To do => Which lines of the entries contain the string "otherlangs"? Copy each of them.

____ Records for the exercise

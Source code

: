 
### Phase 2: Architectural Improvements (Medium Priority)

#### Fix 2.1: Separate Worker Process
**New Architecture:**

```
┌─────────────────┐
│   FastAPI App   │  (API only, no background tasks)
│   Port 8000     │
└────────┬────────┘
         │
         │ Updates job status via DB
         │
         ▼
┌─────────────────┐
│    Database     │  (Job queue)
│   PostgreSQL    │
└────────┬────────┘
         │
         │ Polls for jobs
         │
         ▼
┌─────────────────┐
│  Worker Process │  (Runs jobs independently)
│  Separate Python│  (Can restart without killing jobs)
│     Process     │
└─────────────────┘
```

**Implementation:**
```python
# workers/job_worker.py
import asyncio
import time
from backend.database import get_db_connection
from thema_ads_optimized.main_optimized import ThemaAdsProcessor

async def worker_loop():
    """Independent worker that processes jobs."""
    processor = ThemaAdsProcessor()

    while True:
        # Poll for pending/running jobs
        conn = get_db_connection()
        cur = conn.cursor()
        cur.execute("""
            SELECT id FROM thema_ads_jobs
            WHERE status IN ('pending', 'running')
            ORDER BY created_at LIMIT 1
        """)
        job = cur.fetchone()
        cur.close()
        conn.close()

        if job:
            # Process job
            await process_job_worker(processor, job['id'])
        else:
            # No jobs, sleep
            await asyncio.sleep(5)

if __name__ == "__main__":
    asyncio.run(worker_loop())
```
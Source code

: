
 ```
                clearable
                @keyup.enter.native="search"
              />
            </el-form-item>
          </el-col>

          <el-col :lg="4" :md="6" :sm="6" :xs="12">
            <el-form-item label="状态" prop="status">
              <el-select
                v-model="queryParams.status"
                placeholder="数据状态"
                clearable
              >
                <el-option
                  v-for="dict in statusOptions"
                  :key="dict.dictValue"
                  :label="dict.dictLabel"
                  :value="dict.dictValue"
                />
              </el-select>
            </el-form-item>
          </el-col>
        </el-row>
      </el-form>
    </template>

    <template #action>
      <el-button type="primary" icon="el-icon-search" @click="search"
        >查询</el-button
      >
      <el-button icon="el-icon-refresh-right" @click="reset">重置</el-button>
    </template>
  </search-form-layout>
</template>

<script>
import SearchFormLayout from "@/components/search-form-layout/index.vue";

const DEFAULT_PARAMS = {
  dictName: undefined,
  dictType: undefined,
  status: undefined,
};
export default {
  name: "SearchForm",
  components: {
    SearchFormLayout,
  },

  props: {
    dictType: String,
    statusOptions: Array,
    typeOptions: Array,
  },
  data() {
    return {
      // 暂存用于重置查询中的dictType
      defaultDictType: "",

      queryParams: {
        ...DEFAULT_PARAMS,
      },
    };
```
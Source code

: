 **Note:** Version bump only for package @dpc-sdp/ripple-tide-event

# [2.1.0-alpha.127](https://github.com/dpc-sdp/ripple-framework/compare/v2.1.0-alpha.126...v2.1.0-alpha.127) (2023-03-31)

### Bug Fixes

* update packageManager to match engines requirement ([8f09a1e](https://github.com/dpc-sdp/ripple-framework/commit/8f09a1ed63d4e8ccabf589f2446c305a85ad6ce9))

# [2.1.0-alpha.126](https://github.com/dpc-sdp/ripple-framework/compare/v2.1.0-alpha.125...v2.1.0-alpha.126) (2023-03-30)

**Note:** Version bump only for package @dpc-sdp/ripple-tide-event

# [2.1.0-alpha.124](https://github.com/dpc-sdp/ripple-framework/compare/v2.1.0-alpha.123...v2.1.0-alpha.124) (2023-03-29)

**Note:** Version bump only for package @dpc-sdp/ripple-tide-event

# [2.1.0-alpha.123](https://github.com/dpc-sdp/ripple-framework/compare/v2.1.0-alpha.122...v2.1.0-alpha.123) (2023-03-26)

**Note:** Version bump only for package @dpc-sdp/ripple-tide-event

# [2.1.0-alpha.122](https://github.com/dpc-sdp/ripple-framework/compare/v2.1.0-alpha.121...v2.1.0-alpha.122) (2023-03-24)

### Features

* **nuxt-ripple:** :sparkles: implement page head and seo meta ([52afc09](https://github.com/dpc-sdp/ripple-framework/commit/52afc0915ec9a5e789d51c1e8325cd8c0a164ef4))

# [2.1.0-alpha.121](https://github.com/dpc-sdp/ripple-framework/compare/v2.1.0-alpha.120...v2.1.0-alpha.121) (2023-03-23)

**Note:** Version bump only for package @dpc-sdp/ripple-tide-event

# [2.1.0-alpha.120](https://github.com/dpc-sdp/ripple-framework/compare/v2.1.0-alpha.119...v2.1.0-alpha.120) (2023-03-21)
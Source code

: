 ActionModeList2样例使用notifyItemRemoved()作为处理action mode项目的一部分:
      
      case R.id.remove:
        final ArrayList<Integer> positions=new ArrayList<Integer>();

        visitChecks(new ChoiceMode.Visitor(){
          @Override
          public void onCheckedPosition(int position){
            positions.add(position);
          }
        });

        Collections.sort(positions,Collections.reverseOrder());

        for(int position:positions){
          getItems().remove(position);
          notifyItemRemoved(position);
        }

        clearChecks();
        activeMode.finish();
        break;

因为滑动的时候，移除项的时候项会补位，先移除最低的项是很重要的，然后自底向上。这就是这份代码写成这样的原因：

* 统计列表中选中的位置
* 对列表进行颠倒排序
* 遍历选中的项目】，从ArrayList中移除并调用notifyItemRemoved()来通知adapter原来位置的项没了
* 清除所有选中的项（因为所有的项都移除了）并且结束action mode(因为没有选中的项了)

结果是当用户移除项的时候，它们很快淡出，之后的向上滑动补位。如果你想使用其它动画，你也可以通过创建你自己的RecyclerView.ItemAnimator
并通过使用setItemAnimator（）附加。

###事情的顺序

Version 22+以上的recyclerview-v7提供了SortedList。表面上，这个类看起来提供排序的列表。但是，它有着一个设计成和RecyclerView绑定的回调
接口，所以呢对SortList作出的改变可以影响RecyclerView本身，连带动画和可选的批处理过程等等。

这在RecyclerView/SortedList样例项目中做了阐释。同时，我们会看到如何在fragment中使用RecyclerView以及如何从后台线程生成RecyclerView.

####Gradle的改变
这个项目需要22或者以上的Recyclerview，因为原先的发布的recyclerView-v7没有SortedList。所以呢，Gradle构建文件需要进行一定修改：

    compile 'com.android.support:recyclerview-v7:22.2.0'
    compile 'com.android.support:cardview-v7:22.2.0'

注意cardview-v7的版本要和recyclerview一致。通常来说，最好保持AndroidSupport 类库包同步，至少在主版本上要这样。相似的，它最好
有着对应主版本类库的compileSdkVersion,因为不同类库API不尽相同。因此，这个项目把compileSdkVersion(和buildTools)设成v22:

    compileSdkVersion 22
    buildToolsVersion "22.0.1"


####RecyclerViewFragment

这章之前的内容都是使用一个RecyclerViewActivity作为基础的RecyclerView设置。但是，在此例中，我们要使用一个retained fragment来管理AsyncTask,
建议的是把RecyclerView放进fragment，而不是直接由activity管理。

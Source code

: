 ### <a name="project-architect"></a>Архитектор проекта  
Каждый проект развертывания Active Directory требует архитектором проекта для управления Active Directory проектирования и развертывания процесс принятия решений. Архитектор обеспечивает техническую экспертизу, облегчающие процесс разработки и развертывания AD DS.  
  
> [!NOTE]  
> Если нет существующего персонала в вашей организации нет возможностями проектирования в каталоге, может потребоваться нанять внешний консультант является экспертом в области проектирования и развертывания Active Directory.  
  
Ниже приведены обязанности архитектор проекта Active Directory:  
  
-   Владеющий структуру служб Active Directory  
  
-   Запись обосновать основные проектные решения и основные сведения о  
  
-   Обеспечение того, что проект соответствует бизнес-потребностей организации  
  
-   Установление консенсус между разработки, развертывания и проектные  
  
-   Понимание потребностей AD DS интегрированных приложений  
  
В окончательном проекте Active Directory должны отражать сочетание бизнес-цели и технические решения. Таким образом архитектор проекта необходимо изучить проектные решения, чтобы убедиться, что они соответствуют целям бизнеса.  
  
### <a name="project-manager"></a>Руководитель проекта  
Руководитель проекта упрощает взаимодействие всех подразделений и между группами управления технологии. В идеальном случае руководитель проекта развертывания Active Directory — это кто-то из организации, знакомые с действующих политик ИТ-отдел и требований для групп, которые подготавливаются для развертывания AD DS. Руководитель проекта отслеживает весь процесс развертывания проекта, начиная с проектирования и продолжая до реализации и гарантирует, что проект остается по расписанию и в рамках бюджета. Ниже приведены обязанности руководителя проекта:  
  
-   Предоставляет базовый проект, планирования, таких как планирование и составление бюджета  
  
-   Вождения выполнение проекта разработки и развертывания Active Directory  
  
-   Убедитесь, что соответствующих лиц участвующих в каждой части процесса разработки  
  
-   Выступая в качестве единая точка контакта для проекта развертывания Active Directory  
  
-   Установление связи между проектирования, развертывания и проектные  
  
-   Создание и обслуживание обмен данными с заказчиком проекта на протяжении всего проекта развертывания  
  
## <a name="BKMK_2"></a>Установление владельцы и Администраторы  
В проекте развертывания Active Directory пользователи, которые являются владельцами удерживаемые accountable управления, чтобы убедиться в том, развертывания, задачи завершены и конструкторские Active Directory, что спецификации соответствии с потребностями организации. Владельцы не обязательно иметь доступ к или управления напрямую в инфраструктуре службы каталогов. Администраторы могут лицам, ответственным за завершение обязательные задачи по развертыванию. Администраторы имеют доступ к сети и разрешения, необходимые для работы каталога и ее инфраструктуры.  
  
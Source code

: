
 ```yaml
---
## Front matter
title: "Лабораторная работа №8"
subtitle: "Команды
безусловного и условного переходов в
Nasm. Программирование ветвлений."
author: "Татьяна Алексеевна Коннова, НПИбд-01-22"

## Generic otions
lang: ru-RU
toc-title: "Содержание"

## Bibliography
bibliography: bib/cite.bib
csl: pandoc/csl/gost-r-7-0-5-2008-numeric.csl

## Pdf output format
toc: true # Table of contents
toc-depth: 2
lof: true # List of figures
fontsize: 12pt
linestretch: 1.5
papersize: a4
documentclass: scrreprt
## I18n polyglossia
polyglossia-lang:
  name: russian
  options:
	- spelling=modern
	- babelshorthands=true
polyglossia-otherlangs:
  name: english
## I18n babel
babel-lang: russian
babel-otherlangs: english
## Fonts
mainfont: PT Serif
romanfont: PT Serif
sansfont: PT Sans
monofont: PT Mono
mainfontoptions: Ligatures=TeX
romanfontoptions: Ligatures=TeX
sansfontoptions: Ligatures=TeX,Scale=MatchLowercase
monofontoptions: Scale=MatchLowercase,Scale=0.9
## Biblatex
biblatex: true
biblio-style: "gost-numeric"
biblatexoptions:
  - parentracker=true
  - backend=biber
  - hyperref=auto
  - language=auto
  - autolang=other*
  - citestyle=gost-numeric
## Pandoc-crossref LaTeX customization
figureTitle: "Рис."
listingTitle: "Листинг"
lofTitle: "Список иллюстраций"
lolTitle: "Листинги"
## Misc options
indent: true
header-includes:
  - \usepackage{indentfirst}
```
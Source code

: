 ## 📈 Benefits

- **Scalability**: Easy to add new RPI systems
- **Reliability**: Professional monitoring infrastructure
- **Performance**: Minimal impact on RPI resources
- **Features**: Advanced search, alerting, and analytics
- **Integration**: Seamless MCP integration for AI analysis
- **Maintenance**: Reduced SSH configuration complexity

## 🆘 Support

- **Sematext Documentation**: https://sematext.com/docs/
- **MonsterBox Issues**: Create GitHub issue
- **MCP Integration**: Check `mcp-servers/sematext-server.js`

________

Answer below =>
polyglossia-otherlangs:
babel-otherlangs: english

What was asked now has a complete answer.